From the headmaster’s office: Teaching sport

Four pre-teen girls starting to run on track

Four pre-teen girls starting to run on track - Credit: Getty Images/iStockphoto

Sport teaches so much more than fitness, says Fred de Falbe, new headmaster at Beeston Hall School in West Runton

Recent stories of giant-killers in the footballing world – Leicester, Iceland and Wales – are ones which we have loved. They inspire us all. This is because they have a human narrative that appeals to the heart, beyond the reach of the millions of pounds we see washing through professional football. It is proof that, however rare, the indomitable spirit of successful teamwork is more noble than the filthy lucre. It confirms for us, too, the importance of the mental state and preparation for a physical undertaking which is – of course –so much more than this.

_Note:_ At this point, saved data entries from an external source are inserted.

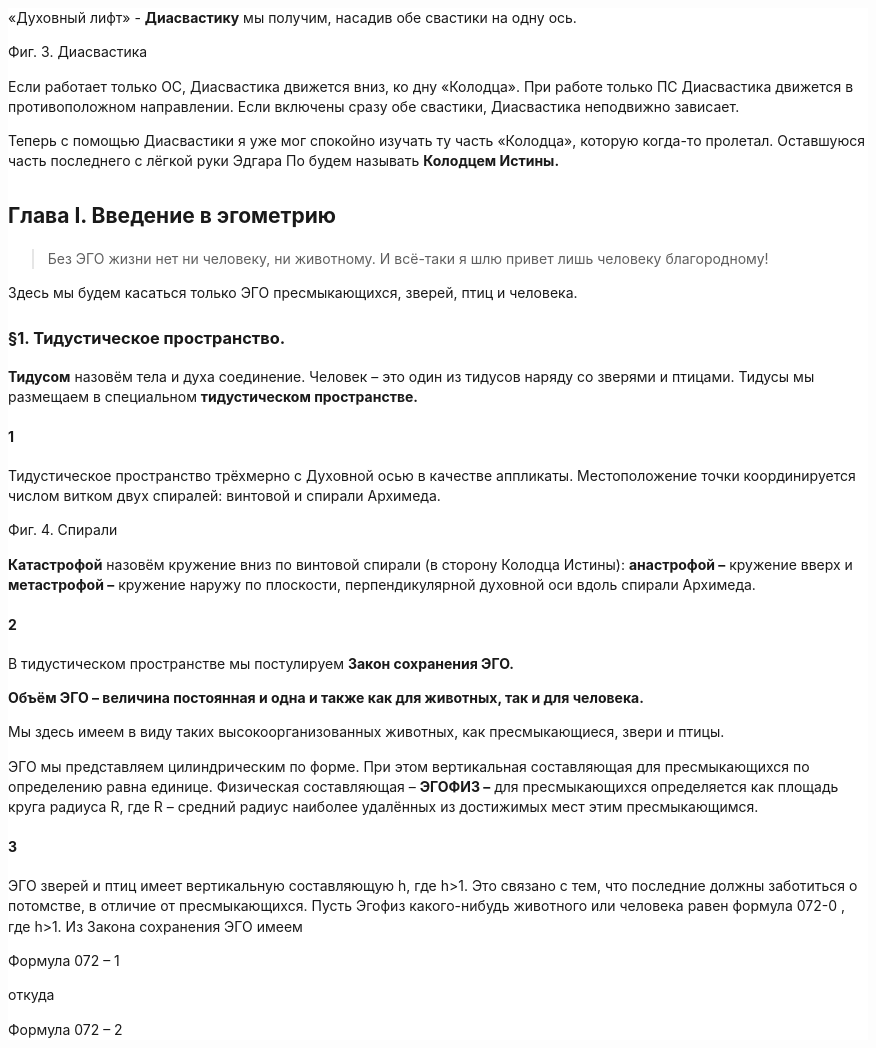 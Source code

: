 [^1]: В математике положительным как раз и считается направление против часовой стрелки.

«Духовный лифт» - **Диасвастику** мы получим, насадив обе свастики на одну ось.

Фиг. 3. Диасвастика

Если работает только ОС, Диасвастика движется вниз, ко дну «Колодца». При работе только ПС Диасвастика движется в противоположном направлении. Если включены сразу обе свастики, Диасвастика неподвижно зависает.

Теперь с помощью Диасвастики я уже мог спокойно изучать ту часть «Колодца», которую когда-то пролетал. Оставшуюся часть последнего с лёгкой руки Эдгара По будем называть **Колодцем Истины.**

## Глава I. Введение в эгометрию

> Без ЭГО жизни нет ни человеку, ни животному.
> И всё-таки я шлю привет лишь человеку благородному!

Здесь мы будем касаться только ЭГО пресмыкающихся, зверей, птиц и человека.

### §1. Тидустическое пространство.

**Тидусом** назовём тела и духа соединение. Человек – это один из тидусов наряду со зверями и птицами. Тидусы мы размещаем в специальном **тидустическом пространстве.**

#### 1
 Тидустическое пространство трёхмерно с Духовной осью в качестве аппликаты. Местоположение точки координируется числом витком двух спиралей: винтовой и спирали Архимеда.

Фиг. 4. Спирали

**Катастрофой** назовём кружение вниз по винтовой спирали (в сторону Колодца Истины): **анастрофой –** кружение вверх и **метастрофой –** кружение наружу по плоскости, перпендикулярной духовной оси вдоль спирали Архимеда.

#### 2
В тидустическом пространстве мы постулируем **Закон сохранения ЭГО.**

**Объём ЭГО – величина постоянная и одна и также как для животных, так и для человека.**

Мы здесь имеем в виду таких высокоорганизованных животных, как пресмыкающиеся, звери и птицы.

ЭГО мы представляем цилиндрическим по форме. При этом вертикальная составляющая для пресмыкающихся по определению равна единице. Физическая составляющая – **ЭГОФИЗ –** для пресмыкающихся определяется как площадь круга радиуса R, где R – средний радиус наиболее удалённых из достижимых мест этим пресмыкающимся.

#### 3
ЭГО зверей и птиц имеет вертикальную составляющую h, где h>1. Это связано с тем, что последние должны заботиться о потомстве, в отличие от пресмыкающихся.
Пусть Эгофиз какого-нибудь животного или человека равен  формула 072-0 , где h>1. Из Закона сохранения ЭГО имеем

Формула 072 – 1

откуда

Формула 072 – 2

How does this apply to prep school sport? Just like the professionals, we would always welcome more kit, more people, more players! But the business of a preparatory school is just that: preparing children to confront their fears and limits, their mental as well as physical challenges. The very best players who win scholarships have to learn how to get the best from their less gifted team mates, just as the weaker ones strive to exceed their own expectations – or others’ assumptions. In the small scale of an independent prep school like Beeston Hall this happens all the time in sport and nurtures the values we prize on and off the field: flexibility, support, mutual respect and co-operation. Sport helps children learn about themselves as much as the game and these are therefore lessons for life, forever.